We expect this trend to continue amplifying and apply to a broad range of healthcare support, like labs and diagnostics, for example.
We believe hybrid and virtual engagement will significantly accelerate the relevance and actionability of patient medical, health, and contextual information. According to the same report from Deloitte, 2 in 3 (65%) physicians expect that in five to 10 years, it will be standard practice for consumers to own and control their health data.
While the policy and technology challenges make that prediction optimistic, there is no doubt that we will see significantly more data influencing care decisions. Presenting physicians with holistic medical records from multiple sources and interpreting it within the context of nonclinical data will allow for more timely, engaged, and effective care.

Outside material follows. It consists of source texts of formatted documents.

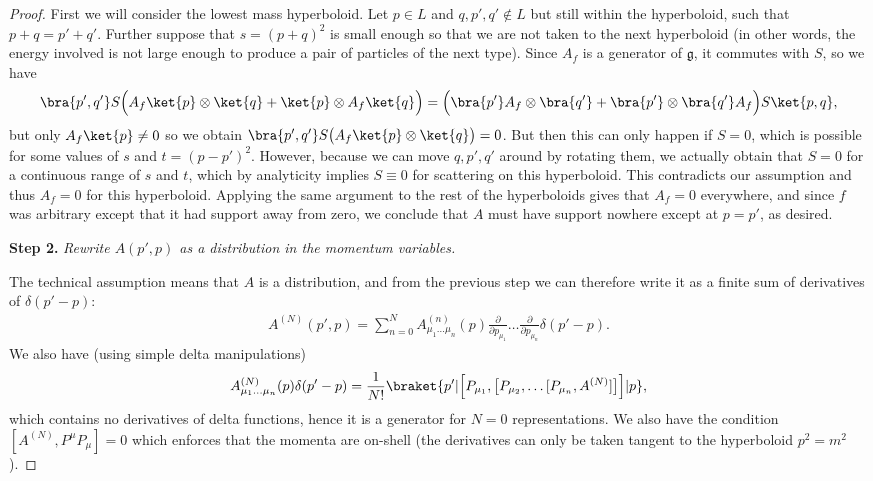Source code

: \begin{proof}
First we will consider the lowest mass hyperboloid. Let $p \in L$ and $q,p',q'\notin L$ but still within the hyperboloid, such that $p + q  = p' + q'$. Further suppose that $s = (p + q)^2$ is small enough so that we are not taken to the next hyperboloid (in other words, the energy involved is not large enough to produce a   pair of particles of the next type). Since $A_f$ is a generator of $\mathfrak{g}$, it commutes with $S$, so we have \begin{align}
    \bra{p',q'} S\Big(A_f\ket{p}\otimes \ket{q} + \ket{p}\otimes A_f\ket{q}\Big) = \Big( \bra{p'}A_f\otimes \bra{q'} +  \bra{p'}\otimes \bra{q'}A_f\Big)S\ket{p,q},
\end{align} but only $A_f\ket{p}\neq 0$ so we obtain $ \bra{p',q'} S\big(A_f\ket{p}\otimes \ket{q} \big) = 0$. But then this can only happen if $S =0$, which is possible for some values of $s$ and $t = (p - p')^2$. However,  because we can move $q,p',q'$ around by rotating them, we actually obtain that $S = 0$ for a continuous range of $s$ and $t$, which by analyticity implies $S \equiv 0$ for scattering on this hyperboloid. This contradicts our assumption and thus $A_f = 0$ for this hyperboloid. Applying the same argument to the rest of the hyperboloids gives that $A_f = 0$ everywhere, and since $f$ was arbitrary except that it had support away from zero, we conclude that $A$ must have support nowhere except at $ p = p'$, as desired.

\vspace{3pt}
\noindent \textbf{Step 2.} \textit{Rewrite $A(p',p)$ as a distribution in the  momentum variables.} 
\vspace{2pt} 



The technical assumption means that $A$ is a distribution, and from the previous step we can therefore write it as a finite sum of derivatives of  $\delta(p' - p)$: \begin{align}
    A^{(N)}(p',p)=  \sum_{n = 0}^N A^{(n)}_{\mu_1\dots\mu_n}(p) \frac{\partial}{\partial p_{\mu_1}}\dots \frac{\partial}{\partial p_{\mu_n}} \delta( p' - p).
\end{align} We also have (using simple delta manipulations) \begin{align}\label{AAA}
     A^{(N)}_{\mu_1\dots\mu_n}(p) \delta( p' - p) = \frac{1}{N!}\braket{p'|\Big[P_{\mu_1},\big[P_{\mu_2},\dots [P_{\mu_n},A^{(N)}]\big]\Big]|p},
\end{align}  which contains no derivatives of delta functions, hence it is a generator for $N = 0$ representations. We also have the condition  $    [A^{(N)}, P^\mu P_\mu]  = 0 $ which enforces that the momenta are on-shell (the derivatives can only be taken tangent to the hyperboloid $p^2 = m^2$). 


\end{proof}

There are different approaches to increasing the flow of data between stakeholders in healthcare. The first step, mastered by Epic and Cerner some time ago, is digital collection and aggregation within a single network or ecosystem. Hospitals can talk to providers who are able to talk to payers. However, this produced “walled gardens,” effective for some but inaccessible to many. Additionally, the patient could not travel with this information. It was effectively siloed, and some of the most innovative healthcare companies had to start from the ground floor onboarding new patients.
Today, companies like Redox are connecting different stakeholders and companies like Human API and Moxe are laying the groundwork for a more streamlined set of digital pipes in healthcare infrastructure. The most ambitious approaches involve either universal aggregation, such as that of Health Gorilla, which is producing a unique, secure data lake of health information, or companies like Seqster and Patientory, which are giving power back to the patient with the goal of true transportability.
All these approaches aim to make care more efficient in combination with access to caregivers, and to increase communication, and reduce wasted time and effort in the healthcare system overall.